Vous commencez toutefois votre récit en prétendant que vos problèmes auraient commencé en 2019 lorsque vous seriez retourné de Suède et que votre maison qui aurait été construite par votre grand-père serait devenue propriété d’Etat. Vous expliquez qu’il y a cinquante ans, les maisons auraient été détenues par leurs bâtisseurs, mais que depuis, l’Etat aurait décidé « dass die Leute diese Wohnungen rauskaufen müssen » (p. 7 du rapport d’entretien), mais que vous n’auriez premièrement pas disposé de la somme nécessaire et qu’en plus vous auriez été absent. Vous précisez que votre mère aurait déjà à l’époque essayé de privatiser ladite maison mais qu’elle n’aurait pas réussi.

A cela s’ajouterait que vous seriez revenu de Suède alors que vous auriez encore dû y passer une opération. Or, lorsque vous vous seriez présenté dans un hôpital en Biélorussie on ne vous aurait pas pris en charge. En plus, en Suède, on vous aurait remis un document informant sur les médicaments que vous devriez prendre à cause de votre séropositivité. En présentant ce document en Biélorussie, on vous aurait dit de retourner vous faire soigner en Suède. Après vous être plaint auprès d’une instance supérieure, on vous aurait prescrit des médicaments qui seraient normalement administrés aux femmes enceintes. Vous prétendez en outre qu’un médecin n’aurait pas voulu vous prescrire les médicaments nécessaires sous prétexte que vous n’auriez jamais travaillé en Biélorussie.

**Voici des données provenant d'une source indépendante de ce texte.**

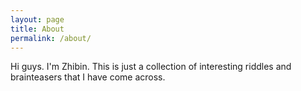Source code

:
 ```yaml
---
layout: page
title: About
permalink: /about/
---
```


Hi guys. I'm Zhibin. This is just a collection of interesting riddles and brainteasers that I have come across. 
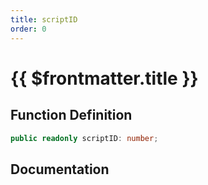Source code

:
 ```yaml
---
title: scriptID
order: 0
---
```


# {{ $frontmatter.title }}

## Function Definition

```ts
public readonly scriptID: number;
```

## Documentation

<!--@include: ./parts/scriptID.md-->

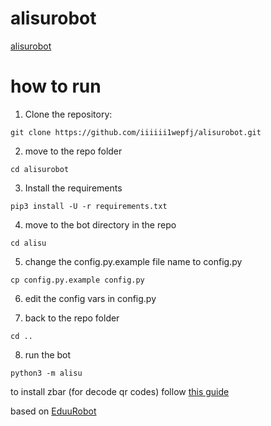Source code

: # alisurobot
[alisurobot](https://t.me/alisurobot)

# how to run

1. Clone the repository:
```
git clone https://github.com/iiiiii1wepfj/alisurobot.git
```

2. move to the repo folder

```
cd alisurobot
```

3. Install the requirements

```
pip3 install -U -r requirements.txt
```

4. move to the bot directory in the repo

```
cd alisu
```

5. change the config.py.example file name to config.py

```
cp config.py.example config.py
```

6. edit the config vars in config.py

7. back to the repo folder

```
cd ..
```
8. run the bot

```
python3 -m alisu
```

to install zbar (for decode qr codes) follow [this guide](https://github.com/NaturalHistoryMuseum/pyzbar#installation)


based on [EduuRobot](https://github.com/AmanoTeam/EduuRobot)
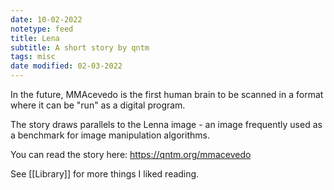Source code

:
 ```yaml
---
date: 10-02-2022
notetype: feed
title: Lena
subtitle: A short story by qntm
tags: misc
date modified: 02-03-2022
---
```


In the future, MMAcevedo is the first human brain to be scanned in a format where it can be "run" as a digital program.

The story draws parallels to the Lenna image - an image frequently used as a benchmark for image manipulation algorithms.

You can read the story here: <https://qntm.org/mmacevedo>

See [[Library]] for more things I liked reading.
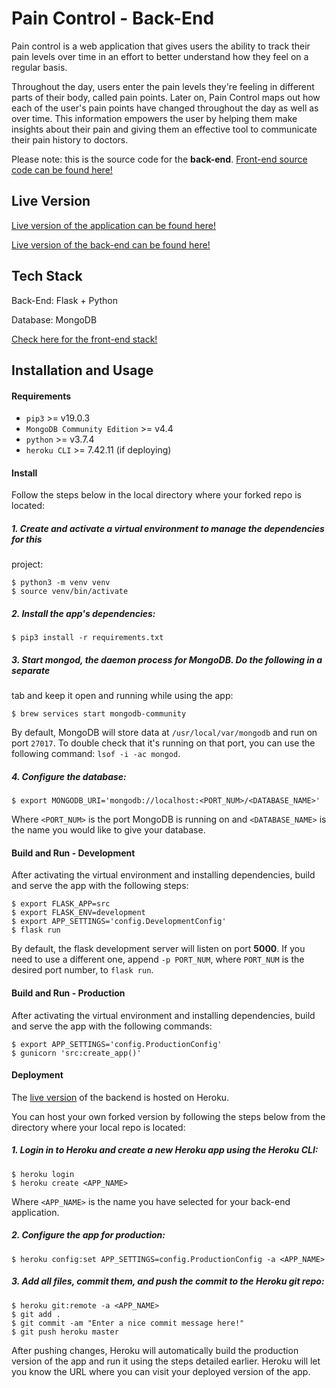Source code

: # Pain Control - Back-End

Pain control is a web application that gives users the ability to track their
pain levels over time in an effort to better understand how they feel on a
regular basis.

Throughout the day, users enter the pain levels they're feeling in different
parts of their body, called pain points. Later on, Pain Control maps out how
each of the user's pain points have changed throughout the day as well as
over time. This information empowers the user by helping them make insights about
their pain and giving them an effective tool to communicate their pain history to
doctors.

Please note: this is the source code for the **back-end**. [Front-end source code can be found here!](https://github.com/mmanhard/pain_control_app)

## Live Version

[Live version of the application can be found here!](https://www.mypaincontroller.com/)

[Live version of the back-end can be found here!](https://api.mypaincontroller.com/)

## Tech Stack

Back-End: Flask + Python

Database: MongoDB

[Check here for the front-end stack!](https://github.com/mmanhard/pain_control_app#tech-stack)

## Installation and Usage

#### Requirements

* `pip3` >= v19.0.3
* `MongoDB Community Edition` >= v4.4
* `python` >= v3.7.4
* `heroku CLI` >= 7.42.11 (if deploying)

#### Install

Follow the steps below in the local directory where your forked repo is located:

##### 1. Create and activate a virtual environment to manage the dependencies for this
project:
```
$ python3 -m venv venv
$ source venv/bin/activate
```

##### 2. Install the app's dependencies:
```
$ pip3 install -r requirements.txt
```

##### 3. Start mongod, the daemon process for MongoDB. Do the following in a separate
tab and keep it open and running while using the app:
```
$ brew services start mongodb-community
```

By default, MongoDB will store data at `/usr/local/var/mongodb` and run on port
`27017`. To double check that it's running on that port, you can use the following
command: `lsof -i -ac mongod`.

##### 4. Configure the database:
```
$ export MONGODB_URI='mongodb://localhost:<PORT_NUM>/<DATABASE_NAME>'
```

Where `<PORT_NUM>` is the port MongoDB is running on and `<DATABASE_NAME>` is
the name you would like to give your database.

#### Build and Run - Development

After activating the virtual environment and installing dependencies, build and
serve the app with the following steps:
```
$ export FLASK_APP=src
$ export FLASK_ENV=development
$ export APP_SETTINGS='config.DevelopmentConfig'
$ flask run
```

By default, the flask development server will listen on port **5000**. If you
need to use a different one, append `-p PORT_NUM`, where `PORT_NUM` is the
desired port number, to `flask run`.

#### Build and Run - Production

After activating the virtual environment and installing dependencies, build and
serve the app with the following commands:
```
$ export APP_SETTINGS='config.ProductionConfig'
$ gunicorn 'src:create_app()'
```

#### Deployment

The [live version](https://api.mypaincontroller.com/) of the backend is hosted
on Heroku.

You can host your own forked version by following the steps below from the
directory where your local repo is located:

##### 1. Login in to Heroku and create a new Heroku app using the Heroku CLI:

```
$ heroku login
$ heroku create <APP_NAME>
```

Where `<APP_NAME>` is the name you have selected for your back-end application.

##### 2. Configure the app for production:

```
$ heroku config:set APP_SETTINGS=config.ProductionConfig -a <APP_NAME>
```

##### 3. Add all files, commit them, and push the commit to the Heroku git repo:

```
$ heroku git:remote -a <APP_NAME>
$ git add .
$ git commit -am "Enter a nice commit message here!"
$ git push heroku master
```

After pushing changes, Heroku will automatically build the production version
of the app and run it using the steps detailed earlier. Heroku will let you know
the URL where you can visit your deployed version of the app.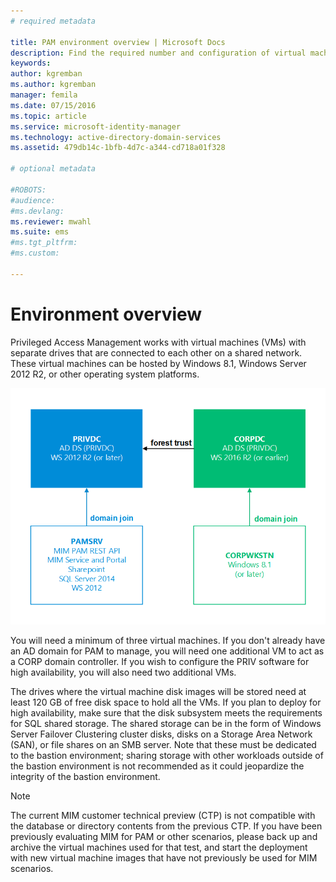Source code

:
 ```yaml
---
# required metadata

title: PAM environment overview | Microsoft Docs
description: Find the required number and configuration of virtual machines to successfully deploy Privileged Access Management
keywords:
author: kgremban
ms.author: kgremban
manager: femila
ms.date: 07/15/2016
ms.topic: article
ms.service: microsoft-identity-manager
ms.technology: active-directory-domain-services
ms.assetid: 479db14c-1bfb-4d7c-a344-cd718a01f328

# optional metadata

#ROBOTS:
#audience:
#ms.devlang:
ms.reviewer: mwahl
ms.suite: ems
#ms.tgt_pltfrm:
#ms.custom:

---
```


# Environment overview

Privileged Access Management works with virtual machines (VMs) with separate drives that are connected to each other on a shared network. These virtual machines can be hosted by Windows 8.1, Windows Server 2012 R2, or other operating system platforms.

![PAM servers: relationships and supported platforms - diagram](media/pam-test-lab-architecture.png)

You will need a minimum of three virtual machines.  If you don't already have an AD domain for PAM to manage, you will need one additional VM to act as a CORP domain controller.  If you wish to configure the PRIV software for high availability, you will also need two additional VMs.

The drives where the virtual machine disk images will be stored need at least 120 GB of free disk space to hold all the VMs.  If you plan to deploy for high availability, make sure that the disk subsystem meets the requirements for SQL shared storage.  The shared storage can be in the form of Windows Server Failover Clustering cluster disks, disks on a Storage Area Network (SAN), or file shares on an SMB server. Note that these must be dedicated to the bastion environment; sharing storage with other workloads outside of the bastion environment is not recommended as it could jeopardize the integrity of the bastion environment.

> [!NOTE]
> The current MIM customer technical preview (CTP) is not compatible with the database or directory contents from the previous CTP. If you have been previously evaluating MIM for PAM or other scenarios, please back up and archive the virtual machines used for that test, and start the deployment with new virtual machine images that have not previously be used for MIM scenarios.
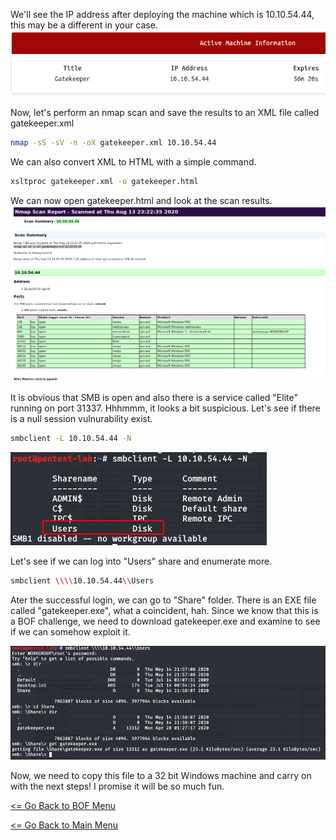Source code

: We'll see the IP address after deploying the machine which is 10.10.54.44, this may be a different in your case.
![gatekeeper_ip](gatekeeper_ip.png)

Now, let's perform an nmap scan and save the results to an XML file called gatekeeper.xml
```bash
nmap -sS -sV -n -oX gatekeeper.xml 10.10.54.44
```
We can also convert XML to HTML with a simple command.
```bash
xsltproc gatekeeper.xml -o gatekeeper.html
```
We can now open gatekeeper.html and look at the scan results.
![gatekeeper_nmap](gatekeeper_nmap.png)

It is obvious that SMB is open and also there is a service called "Elite" running on port 31337. Hhhmmm, it looks a bit suspicious. Let's see if there is a null session vulnurability exist.
```bash
smbclient -L 10.10.54.44 -N
```
![smbclient_recon](smbclient_recon.png)

Let's see if we can log into "Users" share and enumerate more.
```bash
smbclient \\\\10.10.54.44\\Users
```
Ater the successful login, we can go to "Share" folder. There is an EXE file called "gatekeeper.exe", what a coincident, hah. Since we know that this is a BOF challenge, we need to download gatekeeper.exe and examine to see if we can somehow exploit it.

![smbclient_enumerate](smbclient_enumerate.png)

Now, we need to copy this file to a 32 bit Windows machine and carry on with the next steps!
I promise it will be so much fun.

[<= Go Back to BOF Menu](bufferoverflows.md)

[<= Go Back to Main Menu](index.md)
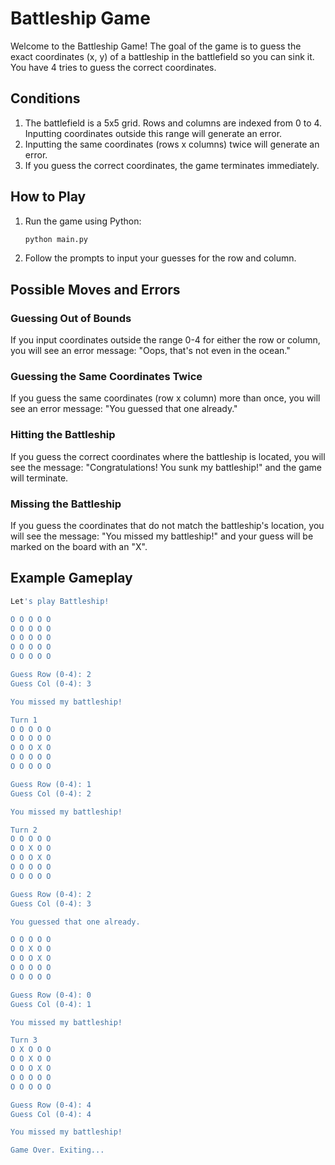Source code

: # Battleship Game

Welcome to the Battleship Game! The goal of the game is to guess the exact coordinates (x, y) of a battleship in the battlefield so you can sink it. You have 4 tries to guess the correct coordinates.

## Conditions

1. The battlefield is a 5x5 grid. Rows and columns are indexed from 0 to 4. Inputting coordinates outside this range will generate an error.
2. Inputting the same coordinates (rows x columns) twice will generate an error.
3. If you guess the correct coordinates, the game terminates immediately.

## How to Play

1. Run the game using Python:

    ```sh
    python main.py
    ```

2. Follow the prompts to input your guesses for the row and column.

## Possible Moves and Errors

### Guessing Out of Bounds

If you input coordinates outside the range 0-4 for either the row or column, you will see an error message: "Oops, that's not even in the ocean."

### Guessing the Same Coordinates Twice

If you guess the same coordinates (row x column) more than once, you will see an error message: "You guessed that one already."

### Hitting the Battleship
  
If you guess the correct coordinates where the battleship is located, you will see the message: "Congratulations! You sunk my battleship!" and the game will terminate.

### Missing the Battleship

If you guess the coordinates that do not match the battleship's location, you will see the message: "You missed my battleship!" and your guess will be marked on the board with an "X".

## Example Gameplay

```sh
Let's play Battleship!

O O O O O
O O O O O
O O O O O
O O O O O
O O O O O

Guess Row (0-4): 2
Guess Col (0-4): 3

You missed my battleship!

Turn 1
O O O O O
O O O O O
O O O X O
O O O O O
O O O O O

Guess Row (0-4): 1
Guess Col (0-4): 2

You missed my battleship!

Turn 2
O O O O O
O O X O O
O O O X O
O O O O O
O O O O O

Guess Row (0-4): 2
Guess Col (0-4): 3

You guessed that one already.

O O O O O
O O X O O
O O O X O
O O O O O
O O O O O

Guess Row (0-4): 0
Guess Col (0-4): 1

You missed my battleship!

Turn 3
O X O O O
O O X O O
O O O X O
O O O O O
O O O O O

Guess Row (0-4): 4
Guess Col (0-4): 4

You missed my battleship!

Game Over. Exiting...
```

Vous continuez votre récit en expliquant qu’en début 2021 vous auriez essayé de quitter la Biélorussie de manière officielle en entrant en Ukraine, après qu’un ami travaillant pour l’Etat vous aurait signalé en avril 2021 que vous seriez arrêté si vous ne quittez pas le territoire. Vous prétendez ensuite que vous auriez à ce moment-là tenté de quitter la Biélorussie parce que « Ich wollte es einfach nur probieren um zu sehen ob es klappt » (p. 8 du rapport d’entretien) pour voir si vous pouviez dans le futur faire sortir votre épouse de la même manière. Or, étant donné que le passeur n’aurait pas été compétent cela n’aurait pas marché.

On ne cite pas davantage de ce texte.